Visual Impairment – What is it like?

Visual Impairment – What is it like?

Have you ever been asked to present for disability awareness week? Were you asked to talk to a class that just finished reading The Miracle Worker? Do you have a new student starting a  school that you think the students or teachers need awareness of visual disabilities?

Here is a tool to help you! (the title is a link to the TSBVI page) I have made this as a kit several times and left it behind when I moved so it was ready to go for the next TVI. I color coded the stations for easy set up. I made a set of 60 blindfolds out of cloth so they were washable. Here are some of the other things I did by station.
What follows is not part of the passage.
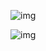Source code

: 

![img](https://pic4.zhimg.com/80/v2-3740e4bff1627cdf6eddf652f6ec5bcf_720w.jpg)



![img](https://pic2.zhimg.com/80/v2-301472cebdf6498c737e7fc006c17a15_720w.jpg)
  1. Station 1 – I bought a game which came with 20 different canisters of smell. Kept the smells contained and didn’t leak!
  2. Station 2 – I always taught sighted guide before hand. Never know if my student might need someone’s assistance. The end of the route had a bowl of mixed candies. The blindfolded person had to chose an item without looking. When the people switched to walk back, the second group had a bowl of candy on their end with completely different choices.
  3. Station 3 – I created a USB drive with wav sound files. This could also be on an iPod or iPad.
  4. Station 4 – brailling your own name was the most meaningful. I also brought real braille sentences for them to transcribe — way better than printed braille.
  5. Station 5 – the games I used were checkers, tic-tac-toe, connect four, and dominoes
  6. Station 6 – A favorite station. I also created a second activity so they partners could switch. It usually went smoother since they had already established a communication system. It was great for talking about how communication is so important.
  7. Station 7 – I created two different bags of items. I stored these in cloth bags and kept them together. One bag had more difficult items for high school students and adults.
  8. Station 8 – I made many more pictures which were more complex. I laminated these to be used over again. I made sure to include paper and pencils since most people didn’t bring any with them.

This continues to be my favorite form of in-service as it talks about the strengths a person can build instead of the ‘this is hard’ mentality. Using your senses is highlighted and the beauty of braille is explored.